Aos poucos, “Eastern Boys” (“Garotos do Leste” ou “Meninos do Oriente”), exibido no My French Film Festival, aprofunda camadas sócio-comportamentais e, pela sinestesia, expõe com requintes de crueldade, o doentio “sonho” pela posse. Nós também sentimos a queda-livre da impotência de ser um refém. Sim. A “oportunidade” destes garotos, principalmente pelo Chefe (o ator irretocável Danil Vorobyev – que realmente se entrega ao papel de vilão).
“Eastern Boys” aborda também o conceito de família em relacionamentos não-ortodoxos, mitigados de rituais, simbolismos, dogmas. O desejo transcende as barreiras como uma “pedra que tanto bate até que fura”. Marek percebe que “ganhou um presente”. Lugar confortável, roupas caras, comida farta, “Iphone branco de 64 GB” e tudo isso só por programas sexuais, que também para sua sorte, atinge a transmutação do carinho, amor real e respeito.

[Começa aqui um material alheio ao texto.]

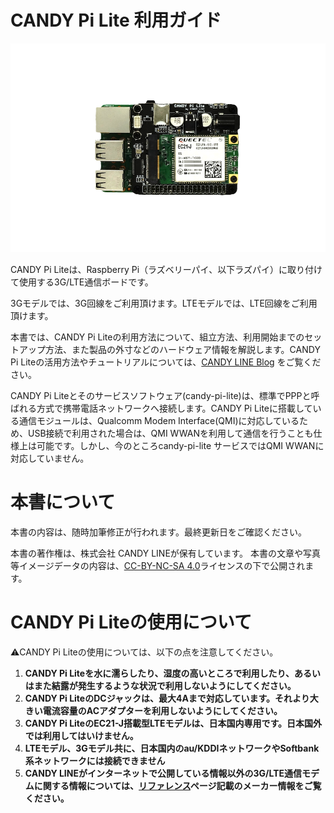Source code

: # CANDY Pi Lite 利用ガイド

![CANDY Pi Lite with Raspberry Pi](/assets/candy-pi-lite-birdview-small.png)

CANDY Pi Liteは、Raspberry Pi（ラズベリーパイ、以下ラズパイ）に取り付けて使用する3G/LTE通信ボードです。

3Gモデルでは、3G回線をご利用頂けます。LTEモデルでは、LTE回線をご利用頂けます。

本書では、CANDY Pi Liteの利用方法について、組立方法、利用開始までのセットアップ方法、また製品の外寸などのハードウェア情報を解説します。CANDY Pi Liteの活用方法やチュートリアルについては、[CANDY LINE Blog](http://candy-line.tumblr.com/candy-pi-lite) をご覧ください。

CANDY Pi Liteとそのサービスソフトウェア(candy-pi-lite)は、標準でPPPと呼ばれる方式で携帯電話ネットワークへ接続します。CANDY Pi Liteに搭載している通信モジュールは、Qualcomm Modem Interface(QMI)に対応しているため、USB接続で利用された場合は、QMI WWANを利用して通信を行うことも仕様上は可能です。しかし、今のところcandy-pi-lite サービスではQMI WWANに対応していません。

# 本書について

本書の内容は、随時加筆修正が行われます。最終更新日をご確認ください。

本書の著作権は、株式会社 CANDY LINEが保有しています。
本書の文章や写真等イメージデータの内容は、[CC-BY-NC-SA 4.0](https://creativecommons.org/licenses/by-nc-sa/4.0/)ライセンスの下で公開されます。

# CANDY Pi Liteの使用について

⚠️CANDY Pi Liteの使用については、以下の点を注意してください。

1. **CANDY Pi Liteを水に濡らしたり、湿度の高いところで利用したり、あるいはまた結露が発生するような状況で利用しないようにしてください。**
1. **CANDY Pi LiteのDCジャックは、最大4Aまで対応しています。それより大きい電流容量のACアダプターを利用しないようにしてください。**
1. **CANDY Pi LiteのEC21-J搭載型LTEモデルは、日本国内専用です。日本国外では利用してはいけません。**
1. **LTEモデル、3Gモデル共に、日本国内のau/KDDIネットワークやSoftbank系ネットワークには接続できません**
1. **CANDY LINEがインターネットで公開している情報以外の3G/LTE通信モデムに関する情報については、[リファレンス](references.md)ページ記載のメーカー情報をご覧ください。**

Muller aguenta tudo por sua solidão incurável. Retroalimenta projeções, vislumbra futuros e reconfigura a própria vida para aprender a conviver com a “criança mimada”. Um filho que necessita de cuidados, afeto e pulso forte de um pai. O filme não esmorece e não muda personagens. Todos permanecem com suas éticas maniqueístas até o final. Até a catarse definidora de salvação, enfrentando a opinião pública socialista e saindo como “inimigo”. A individualidade do que se realmente deseja justifica os meios.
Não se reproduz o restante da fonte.